◆ **YOUR ASSIGNMENT**
Could you transcribe every record below exactly, leaving out the pictures?

━━ TASK MATERIAL

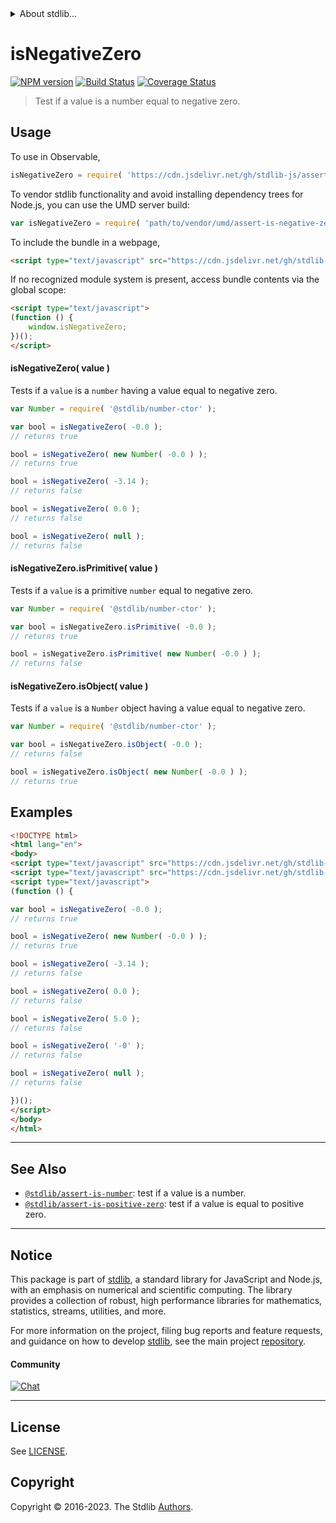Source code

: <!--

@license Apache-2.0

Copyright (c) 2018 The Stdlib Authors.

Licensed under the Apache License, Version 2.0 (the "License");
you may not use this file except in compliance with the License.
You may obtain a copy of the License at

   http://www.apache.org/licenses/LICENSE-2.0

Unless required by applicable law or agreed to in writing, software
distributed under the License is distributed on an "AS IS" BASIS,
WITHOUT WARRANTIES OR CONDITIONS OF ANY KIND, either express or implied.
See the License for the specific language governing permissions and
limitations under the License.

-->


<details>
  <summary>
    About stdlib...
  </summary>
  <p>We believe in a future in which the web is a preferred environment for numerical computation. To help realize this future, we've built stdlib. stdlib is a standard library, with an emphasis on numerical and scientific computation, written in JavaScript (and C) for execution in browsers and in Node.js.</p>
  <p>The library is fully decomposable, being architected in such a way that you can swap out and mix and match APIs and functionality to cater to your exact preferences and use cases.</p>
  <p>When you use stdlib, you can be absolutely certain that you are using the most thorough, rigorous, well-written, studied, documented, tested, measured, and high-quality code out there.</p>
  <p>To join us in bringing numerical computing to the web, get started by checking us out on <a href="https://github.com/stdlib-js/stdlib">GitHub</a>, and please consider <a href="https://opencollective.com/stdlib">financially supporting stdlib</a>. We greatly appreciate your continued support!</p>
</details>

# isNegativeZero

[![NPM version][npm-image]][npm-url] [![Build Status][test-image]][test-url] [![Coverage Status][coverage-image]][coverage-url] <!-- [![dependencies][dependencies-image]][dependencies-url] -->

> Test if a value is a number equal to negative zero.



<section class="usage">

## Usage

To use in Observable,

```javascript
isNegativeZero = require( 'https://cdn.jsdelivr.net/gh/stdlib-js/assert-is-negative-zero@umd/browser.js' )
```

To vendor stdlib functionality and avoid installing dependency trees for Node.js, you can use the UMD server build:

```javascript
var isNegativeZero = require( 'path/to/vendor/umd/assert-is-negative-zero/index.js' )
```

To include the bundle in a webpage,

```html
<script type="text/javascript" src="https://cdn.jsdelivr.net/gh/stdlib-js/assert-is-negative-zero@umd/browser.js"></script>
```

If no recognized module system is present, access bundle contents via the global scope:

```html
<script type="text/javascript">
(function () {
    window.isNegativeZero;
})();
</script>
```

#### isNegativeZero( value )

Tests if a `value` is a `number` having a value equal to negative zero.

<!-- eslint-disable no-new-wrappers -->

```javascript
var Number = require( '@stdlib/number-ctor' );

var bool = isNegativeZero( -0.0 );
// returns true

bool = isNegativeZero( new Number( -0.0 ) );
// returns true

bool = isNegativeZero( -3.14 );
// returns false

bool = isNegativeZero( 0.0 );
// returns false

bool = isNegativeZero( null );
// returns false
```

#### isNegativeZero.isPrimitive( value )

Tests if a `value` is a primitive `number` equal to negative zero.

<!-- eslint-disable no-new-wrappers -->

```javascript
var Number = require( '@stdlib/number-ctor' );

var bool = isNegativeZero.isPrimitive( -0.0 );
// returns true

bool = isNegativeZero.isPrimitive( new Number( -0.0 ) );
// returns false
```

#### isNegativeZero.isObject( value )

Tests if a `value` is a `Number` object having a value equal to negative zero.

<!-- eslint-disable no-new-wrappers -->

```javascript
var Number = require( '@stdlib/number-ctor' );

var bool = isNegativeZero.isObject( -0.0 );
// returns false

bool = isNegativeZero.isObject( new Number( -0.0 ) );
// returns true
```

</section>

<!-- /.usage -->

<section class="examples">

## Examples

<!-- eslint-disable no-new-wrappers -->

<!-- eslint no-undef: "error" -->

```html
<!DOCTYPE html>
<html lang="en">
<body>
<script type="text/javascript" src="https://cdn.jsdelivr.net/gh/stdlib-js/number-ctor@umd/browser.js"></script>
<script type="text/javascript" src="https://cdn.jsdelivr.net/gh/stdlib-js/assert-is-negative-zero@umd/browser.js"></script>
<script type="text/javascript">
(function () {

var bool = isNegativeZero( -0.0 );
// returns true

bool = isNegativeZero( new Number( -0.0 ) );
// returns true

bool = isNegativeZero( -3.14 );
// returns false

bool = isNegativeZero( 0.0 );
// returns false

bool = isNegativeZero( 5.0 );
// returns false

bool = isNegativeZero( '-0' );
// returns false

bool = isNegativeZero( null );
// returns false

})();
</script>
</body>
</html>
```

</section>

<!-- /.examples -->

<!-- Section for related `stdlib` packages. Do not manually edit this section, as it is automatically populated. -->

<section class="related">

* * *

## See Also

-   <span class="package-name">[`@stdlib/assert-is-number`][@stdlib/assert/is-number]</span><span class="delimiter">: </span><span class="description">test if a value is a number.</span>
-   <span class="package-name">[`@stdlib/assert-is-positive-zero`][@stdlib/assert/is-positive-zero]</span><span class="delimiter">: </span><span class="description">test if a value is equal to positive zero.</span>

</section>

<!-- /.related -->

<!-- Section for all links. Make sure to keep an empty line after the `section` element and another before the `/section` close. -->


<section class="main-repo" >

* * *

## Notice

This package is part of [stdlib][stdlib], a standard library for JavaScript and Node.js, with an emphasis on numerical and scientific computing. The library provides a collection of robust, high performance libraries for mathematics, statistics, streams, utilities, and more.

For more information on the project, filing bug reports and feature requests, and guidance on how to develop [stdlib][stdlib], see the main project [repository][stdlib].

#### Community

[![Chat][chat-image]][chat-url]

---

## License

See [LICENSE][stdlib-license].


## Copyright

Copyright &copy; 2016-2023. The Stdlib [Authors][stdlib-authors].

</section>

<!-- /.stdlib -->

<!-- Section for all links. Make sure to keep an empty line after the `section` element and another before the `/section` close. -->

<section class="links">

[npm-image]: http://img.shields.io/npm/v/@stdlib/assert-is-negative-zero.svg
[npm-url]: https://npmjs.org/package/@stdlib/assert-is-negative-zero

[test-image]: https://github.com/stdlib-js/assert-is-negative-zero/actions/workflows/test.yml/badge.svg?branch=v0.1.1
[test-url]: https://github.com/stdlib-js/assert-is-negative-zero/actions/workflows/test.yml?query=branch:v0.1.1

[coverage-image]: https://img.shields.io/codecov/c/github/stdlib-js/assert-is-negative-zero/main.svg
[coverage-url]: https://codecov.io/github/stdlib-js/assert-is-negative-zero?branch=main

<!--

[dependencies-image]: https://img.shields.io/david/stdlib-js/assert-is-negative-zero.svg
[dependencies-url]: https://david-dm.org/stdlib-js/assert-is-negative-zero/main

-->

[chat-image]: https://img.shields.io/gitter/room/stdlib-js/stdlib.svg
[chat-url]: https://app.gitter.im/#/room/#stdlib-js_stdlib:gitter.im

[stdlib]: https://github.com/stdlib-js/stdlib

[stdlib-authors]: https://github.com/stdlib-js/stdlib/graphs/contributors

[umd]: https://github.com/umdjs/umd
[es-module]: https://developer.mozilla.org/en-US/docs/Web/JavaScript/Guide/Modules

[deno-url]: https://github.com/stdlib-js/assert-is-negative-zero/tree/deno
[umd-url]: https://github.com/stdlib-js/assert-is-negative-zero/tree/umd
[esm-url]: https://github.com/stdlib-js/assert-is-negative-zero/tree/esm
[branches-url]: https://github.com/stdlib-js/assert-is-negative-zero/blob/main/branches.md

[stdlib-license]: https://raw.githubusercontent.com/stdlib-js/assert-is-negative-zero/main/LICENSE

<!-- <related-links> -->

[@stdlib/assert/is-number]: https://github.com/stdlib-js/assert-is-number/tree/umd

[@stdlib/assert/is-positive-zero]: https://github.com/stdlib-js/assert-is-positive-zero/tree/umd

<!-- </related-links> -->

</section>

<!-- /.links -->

━━━━

◆ **RESULT BELOW**
Source code

: <!--

@license Apache-2.0

Copyright (c) 2018 The Stdlib Authors.

Licensed under the Apache License, Version 2.0 (the "License");
you may not use this file except in compliance with the License.
You may obtain a copy of the License at

   http://www.apache.org/licenses/LICENSE-2.0

Unless required by applicable law or agreed to in writing, software
distributed under the License is distributed on an "AS IS" BASIS,
WITHOUT WARRANTIES OR CONDITIONS OF ANY KIND, either express or implied.
See the License for the specific language governing permissions and
limitations under the License.

-->


<details>
  <summary>
    About stdlib...
  </summary>
  <p>We believe in a future in which the web is a preferred environment for numerical computation. To help realize this future, we've built stdlib. stdlib is a standard library, with an emphasis on numerical and scientific computation, written in JavaScript (and C) for execution in browsers and in Node.js.</p>
  <p>The library is fully decomposable, being architected in such a way that you can swap out and mix and match APIs and functionality to cater to your exact preferences and use cases.</p>
  <p>When you use stdlib, you can be absolutely certain that you are using the most thorough, rigorous, well-written, studied, documented, tested, measured, and high-quality code out there.</p>
  <p>To join us in bringing numerical computing to the web, get started by checking us out on <a href="https://github.com/stdlib-js/stdlib">GitHub</a>, and please consider <a href="https://opencollective.com/stdlib">financially supporting stdlib</a>. We greatly appreciate your continued support!</p>
</details>

# isNegativeZero

[![NPM version][npm-image]][npm-url] [![Build Status][test-image]][test-url] [![Coverage Status][coverage-image]][coverage-url] <!-- [![dependencies][dependencies-image]][dependencies-url] -->

> Test if a value is a number equal to negative zero.



<section class="usage">

## Usage

To use in Observable,

```javascript
isNegativeZero = require( 'https://cdn.jsdelivr.net/gh/stdlib-js/assert-is-negative-zero@umd/browser.js' )
```

To vendor stdlib functionality and avoid installing dependency trees for Node.js, you can use the UMD server build:

```javascript
var isNegativeZero = require( 'path/to/vendor/umd/assert-is-negative-zero/index.js' )
```

To include the bundle in a webpage,

```html
<script type="text/javascript" src="https://cdn.jsdelivr.net/gh/stdlib-js/assert-is-negative-zero@umd/browser.js"></script>
```

If no recognized module system is present, access bundle contents via the global scope:

```html
<script type="text/javascript">
(function () {
    window.isNegativeZero;
})();
</script>
```

#### isNegativeZero( value )

Tests if a `value` is a `number` having a value equal to negative zero.

<!-- eslint-disable no-new-wrappers -->

```javascript
var Number = require( '@stdlib/number-ctor' );

var bool = isNegativeZero( -0.0 );
// returns true

bool = isNegativeZero( new Number( -0.0 ) );
// returns true

bool = isNegativeZero( -3.14 );
// returns false

bool = isNegativeZero( 0.0 );
// returns false

bool = isNegativeZero( null );
// returns false
```

#### isNegativeZero.isPrimitive( value )

Tests if a `value` is a primitive `number` equal to negative zero.

<!-- eslint-disable no-new-wrappers -->

```javascript
var Number = require( '@stdlib/number-ctor' );

var bool = isNegativeZero.isPrimitive( -0.0 );
// returns true

bool = isNegativeZero.isPrimitive( new Number( -0.0 ) );
// returns false
```

#### isNegativeZero.isObject( value )

Tests if a `value` is a `Number` object having a value equal to negative zero.

<!-- eslint-disable no-new-wrappers -->

```javascript
var Number = require( '@stdlib/number-ctor' );

var bool = isNegativeZero.isObject( -0.0 );
// returns false

bool = isNegativeZero.isObject( new Number( -0.0 ) );
// returns true
```

</section>

<!-- /.usage -->

<section class="examples">

## Examples

<!-- eslint-disable no-new-wrappers -->

<!-- eslint no-undef: "error" -->

```html
<!DOCTYPE html>
<html lang="en">
<body>
<script type="text/javascript" src="https://cdn.jsdelivr.net/gh/stdlib-js/number-ctor@umd/browser.js"></script>
<script type="text/javascript" src="https://cdn.jsdelivr.net/gh/stdlib-js/assert-is-negative-zero@umd/browser.js"></script>
<script type="text/javascript">
(function () {

var bool = isNegativeZero( -0.0 );
// returns true

bool = isNegativeZero( new Number( -0.0 ) );
// returns true

bool = isNegativeZero( -3.14 );
// returns false

bool = isNegativeZero( 0.0 );
// returns false

bool = isNegativeZero( 5.0 );
// returns false

bool = isNegativeZero( '-0' );
// returns false

bool = isNegativeZero( null );
// returns false

})();
</script>
</body>
</html>
```

</section>

<!-- /.examples -->

<!-- Section for related `stdlib` packages. Do not manually edit this section, as it is automatically populated. -->

<section class="related">

* * *

## See Also

-   <span class="package-name">[`@stdlib/assert-is-number`][@stdlib/assert/is-number]</span><span class="delimiter">: </span><span class="description">test if a value is a number.</span>
-   <span class="package-name">[`@stdlib/assert-is-positive-zero`][@stdlib/assert/is-positive-zero]</span><span class="delimiter">: </span><span class="description">test if a value is equal to positive zero.</span>

</section>

<!-- /.related -->

<!-- Section for all links. Make sure to keep an empty line after the `section` element and another before the `/section` close. -->


<section class="main-repo" >

* * *

## Notice

This package is part of [stdlib][stdlib], a standard library for JavaScript and Node.js, with an emphasis on numerical and scientific computing. The library provides a collection of robust, high performance libraries for mathematics, statistics, streams, utilities, and more.

For more information on the project, filing bug reports and feature requests, and guidance on how to develop [stdlib][stdlib], see the main project [repository][stdlib].

#### Community

[![Chat][chat-image]][chat-url]

---

## License

See [LICENSE][stdlib-license].


## Copyright

Copyright &copy; 2016-2023. The Stdlib [Authors][stdlib-authors].

</section>

<!-- /.stdlib -->

<!-- Section for all links. Make sure to keep an empty line after the `section` element and another before the `/section` close. -->

<section class="links">

[npm-image]: http://img.shields.io/npm/v/@stdlib/assert-is-negative-zero.svg
[npm-url]: https://npmjs.org/package/@stdlib/assert-is-negative-zero

[test-image]: https://github.com/stdlib-js/assert-is-negative-zero/actions/workflows/test.yml/badge.svg?branch=v0.1.1
[test-url]: https://github.com/stdlib-js/assert-is-negative-zero/actions/workflows/test.yml?query=branch:v0.1.1

[coverage-image]: https://img.shields.io/codecov/c/github/stdlib-js/assert-is-negative-zero/main.svg
[coverage-url]: https://codecov.io/github/stdlib-js/assert-is-negative-zero?branch=main

<!--

[dependencies-image]: https://img.shields.io/david/stdlib-js/assert-is-negative-zero.svg
[dependencies-url]: https://david-dm.org/stdlib-js/assert-is-negative-zero/main

-->

[chat-image]: https://img.shields.io/gitter/room/stdlib-js/stdlib.svg
[chat-url]: https://app.gitter.im/#/room/#stdlib-js_stdlib:gitter.im

[stdlib]: https://github.com/stdlib-js/stdlib

[stdlib-authors]: https://github.com/stdlib-js/stdlib/graphs/contributors

[umd]: https://github.com/umdjs/umd
[es-module]: https://developer.mozilla.org/en-US/docs/Web/JavaScript/Guide/Modules

[deno-url]: https://github.com/stdlib-js/assert-is-negative-zero/tree/deno
[umd-url]: https://github.com/stdlib-js/assert-is-negative-zero/tree/umd
[esm-url]: https://github.com/stdlib-js/assert-is-negative-zero/tree/esm
[branches-url]: https://github.com/stdlib-js/assert-is-negative-zero/blob/main/branches.md

[stdlib-license]: https://raw.githubusercontent.com/stdlib-js/assert-is-negative-zero/main/LICENSE

<!-- <related-links> -->

[@stdlib/assert/is-number]: https://github.com/stdlib-js/assert-is-number/tree/umd

[@stdlib/assert/is-positive-zero]: https://github.com/stdlib-js/assert-is-positive-zero/tree/umd

<!-- </related-links> -->

</section>

<!-- /.links -->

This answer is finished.